When I say the bat ‘screams,’ I’m not being facetious, by the way. The loudness of a bat’s echolocation call, surprisingly, doesn’t have much to do with the size of the bat. Even a tiny bat weighing four grams may be able to emit a shockingly loud 128 decibel sound. For comparison, a jet engine 100 feet away from the listener has a loudness of about 130 db. Many bat species have calls loud enough to damage human hearing- which makes it lucky for us that the frequencies are too high for us to hear.
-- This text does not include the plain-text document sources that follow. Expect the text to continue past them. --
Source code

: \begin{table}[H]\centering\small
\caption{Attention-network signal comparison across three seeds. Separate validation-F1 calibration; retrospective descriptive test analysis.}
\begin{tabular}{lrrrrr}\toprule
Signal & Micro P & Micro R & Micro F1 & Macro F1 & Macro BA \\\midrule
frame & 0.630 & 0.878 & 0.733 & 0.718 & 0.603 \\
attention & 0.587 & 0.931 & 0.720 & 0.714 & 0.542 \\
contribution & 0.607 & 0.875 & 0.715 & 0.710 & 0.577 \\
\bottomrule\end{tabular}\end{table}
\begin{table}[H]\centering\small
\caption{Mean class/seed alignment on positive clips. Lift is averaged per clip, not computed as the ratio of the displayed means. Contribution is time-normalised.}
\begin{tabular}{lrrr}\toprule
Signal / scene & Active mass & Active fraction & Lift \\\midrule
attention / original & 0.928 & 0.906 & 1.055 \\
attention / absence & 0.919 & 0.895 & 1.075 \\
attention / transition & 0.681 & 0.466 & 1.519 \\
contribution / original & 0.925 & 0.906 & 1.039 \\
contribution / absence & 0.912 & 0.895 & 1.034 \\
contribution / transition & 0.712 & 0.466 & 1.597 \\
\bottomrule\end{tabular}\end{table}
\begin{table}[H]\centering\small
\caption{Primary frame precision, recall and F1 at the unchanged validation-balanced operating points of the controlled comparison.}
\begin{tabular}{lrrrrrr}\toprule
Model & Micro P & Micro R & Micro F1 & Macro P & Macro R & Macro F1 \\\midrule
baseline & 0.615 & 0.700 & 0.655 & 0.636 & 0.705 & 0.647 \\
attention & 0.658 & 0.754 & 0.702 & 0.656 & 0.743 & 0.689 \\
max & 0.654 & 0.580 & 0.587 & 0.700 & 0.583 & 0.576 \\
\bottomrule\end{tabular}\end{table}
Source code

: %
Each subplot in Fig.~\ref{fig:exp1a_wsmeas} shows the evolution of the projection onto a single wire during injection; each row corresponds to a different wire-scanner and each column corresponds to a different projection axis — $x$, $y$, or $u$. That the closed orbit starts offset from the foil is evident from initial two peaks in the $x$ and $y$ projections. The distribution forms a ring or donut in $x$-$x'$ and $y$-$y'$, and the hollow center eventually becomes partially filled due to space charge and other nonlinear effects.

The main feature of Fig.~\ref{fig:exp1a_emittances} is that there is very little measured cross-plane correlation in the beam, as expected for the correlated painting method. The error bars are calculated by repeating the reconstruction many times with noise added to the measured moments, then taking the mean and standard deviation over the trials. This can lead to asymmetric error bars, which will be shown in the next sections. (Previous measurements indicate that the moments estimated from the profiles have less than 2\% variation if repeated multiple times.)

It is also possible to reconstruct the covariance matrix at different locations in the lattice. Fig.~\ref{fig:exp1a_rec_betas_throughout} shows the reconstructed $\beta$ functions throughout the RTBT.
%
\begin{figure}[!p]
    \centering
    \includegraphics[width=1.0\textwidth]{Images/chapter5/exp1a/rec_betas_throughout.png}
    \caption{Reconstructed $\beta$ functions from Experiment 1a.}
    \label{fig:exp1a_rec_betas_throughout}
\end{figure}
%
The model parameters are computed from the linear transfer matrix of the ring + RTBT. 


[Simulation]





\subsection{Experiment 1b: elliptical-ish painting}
Bats are able to yell this loud without damaging their own hearing only to a special adaptation that actually causes them to go deaf just before a call is emitted- the muscles in the middle ear actually pull apart the hammer, anvil, and stirrup bones so that sound can’t travel to the cochlea. The muscles relax to allow the bones to reconnect as the sound echoes back.
Okay, now hoepefully everyone’s up to speed on just what echolocation is. So. The evolution of echolocation in bats is a point of contention among evolutionary biologists. The problem lies largely with a poor fossil record for bats, since their teeny low-calcium bones don’t preserve well. There are few transitional proto-bats in the fossil record, and even fewer fossilized structures that might indicate whether or not an ancient bat was able to navigate via scream. Add to that the fact that there are at least two origins for echolocation in modern bats, and you get a lot of phylogenetic fun.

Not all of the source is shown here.